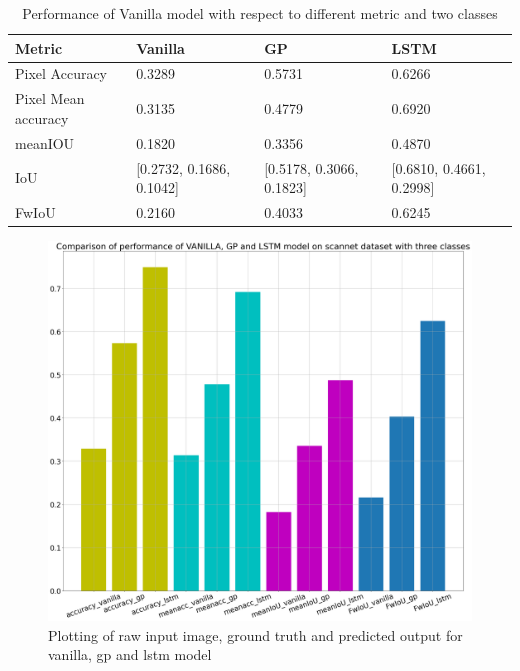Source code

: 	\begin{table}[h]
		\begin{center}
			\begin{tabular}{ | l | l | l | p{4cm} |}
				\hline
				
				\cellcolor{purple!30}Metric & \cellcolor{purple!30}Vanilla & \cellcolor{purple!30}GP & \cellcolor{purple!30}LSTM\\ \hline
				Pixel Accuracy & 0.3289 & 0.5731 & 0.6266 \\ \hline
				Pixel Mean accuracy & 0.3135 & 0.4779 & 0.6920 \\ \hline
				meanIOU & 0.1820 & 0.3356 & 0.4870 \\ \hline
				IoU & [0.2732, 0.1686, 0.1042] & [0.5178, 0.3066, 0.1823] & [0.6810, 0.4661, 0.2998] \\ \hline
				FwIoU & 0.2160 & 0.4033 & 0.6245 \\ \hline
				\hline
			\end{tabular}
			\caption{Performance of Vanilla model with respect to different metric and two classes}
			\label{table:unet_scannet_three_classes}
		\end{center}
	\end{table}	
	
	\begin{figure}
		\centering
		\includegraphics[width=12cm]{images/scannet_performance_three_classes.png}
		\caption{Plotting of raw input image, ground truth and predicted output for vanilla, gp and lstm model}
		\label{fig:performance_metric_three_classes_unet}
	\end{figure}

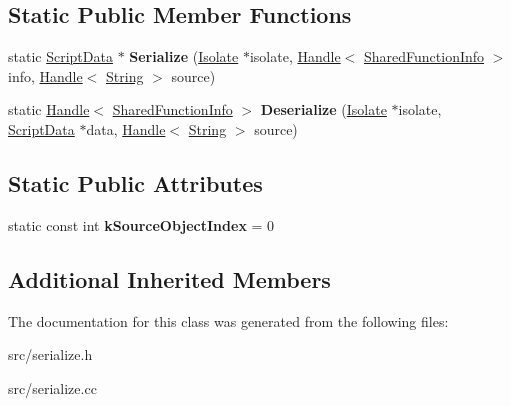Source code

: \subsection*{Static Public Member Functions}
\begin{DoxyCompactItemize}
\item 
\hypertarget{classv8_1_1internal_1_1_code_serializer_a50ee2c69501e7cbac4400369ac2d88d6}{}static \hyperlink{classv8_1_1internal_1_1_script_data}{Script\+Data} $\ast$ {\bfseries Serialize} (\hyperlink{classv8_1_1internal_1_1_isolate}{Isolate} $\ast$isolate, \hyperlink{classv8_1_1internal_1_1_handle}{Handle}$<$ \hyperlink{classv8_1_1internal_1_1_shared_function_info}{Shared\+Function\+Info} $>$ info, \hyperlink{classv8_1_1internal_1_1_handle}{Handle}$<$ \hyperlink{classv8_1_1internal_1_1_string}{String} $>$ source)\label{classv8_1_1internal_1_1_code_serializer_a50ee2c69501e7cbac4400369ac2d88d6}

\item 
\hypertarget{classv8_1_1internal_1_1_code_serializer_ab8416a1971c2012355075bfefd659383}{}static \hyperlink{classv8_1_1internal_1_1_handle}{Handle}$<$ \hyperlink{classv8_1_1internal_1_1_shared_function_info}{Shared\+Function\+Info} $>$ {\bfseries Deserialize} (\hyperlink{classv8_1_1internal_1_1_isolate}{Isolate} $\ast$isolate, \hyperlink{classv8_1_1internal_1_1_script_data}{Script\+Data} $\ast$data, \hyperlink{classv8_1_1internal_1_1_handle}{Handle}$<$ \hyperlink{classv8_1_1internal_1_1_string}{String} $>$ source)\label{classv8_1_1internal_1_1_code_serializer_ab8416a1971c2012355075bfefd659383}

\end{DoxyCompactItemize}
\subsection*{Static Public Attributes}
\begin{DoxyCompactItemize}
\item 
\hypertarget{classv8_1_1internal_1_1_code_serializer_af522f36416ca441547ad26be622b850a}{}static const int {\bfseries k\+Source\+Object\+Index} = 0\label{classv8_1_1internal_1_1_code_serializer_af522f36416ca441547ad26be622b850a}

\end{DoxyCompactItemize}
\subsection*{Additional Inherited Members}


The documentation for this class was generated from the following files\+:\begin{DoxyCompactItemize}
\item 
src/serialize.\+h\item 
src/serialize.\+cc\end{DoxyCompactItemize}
● ● ● ●
## Required action:
If a line in the records above holds the string "hyperlink", copy it out.

## Response to this exercise:
\hypertarget{classv8_1_1internal_1_1_code_serializer_a50ee2c69501e7cbac4400369ac2d88d6}{}static \hyperlink{classv8_1_1internal_1_1_script_data}{Script\+Data} $\ast$ {\bfseries Serialize} (\hyperlink{classv8_1_1internal_1_1_isolate}{Isolate} $\ast$isolate, \hyperlink{classv8_1_1internal_1_1_handle}{Handle}$<$ \hyperlink{classv8_1_1internal_1_1_shared_function_info}{Shared\+Function\+Info} $>$ info, \hyperlink{classv8_1_1internal_1_1_handle}{Handle}$<$ \hyperlink{classv8_1_1internal_1_1_string}{String} $>$ source)\label{classv8_1_1internal_1_1_code_serializer_a50ee2c69501e7cbac4400369ac2d88d6}
\hypertarget{classv8_1_1internal_1_1_code_serializer_ab8416a1971c2012355075bfefd659383}{}static \hyperlink{classv8_1_1internal_1_1_handle}{Handle}$<$ \hyperlink{classv8_1_1internal_1_1_shared_function_info}{Shared\+Function\+Info} $>$ {\bfseries Deserialize} (\hyperlink{classv8_1_1internal_1_1_isolate}{Isolate} $\ast$isolate, \hyperlink{classv8_1_1internal_1_1_script_data}{Script\+Data} $\ast$data, \hyperlink{classv8_1_1internal_1_1_handle}{Handle}$<$ \hyperlink{classv8_1_1internal_1_1_string}{String} $>$ source)\label{classv8_1_1internal_1_1_code_serializer_ab8416a1971c2012355075bfefd659383}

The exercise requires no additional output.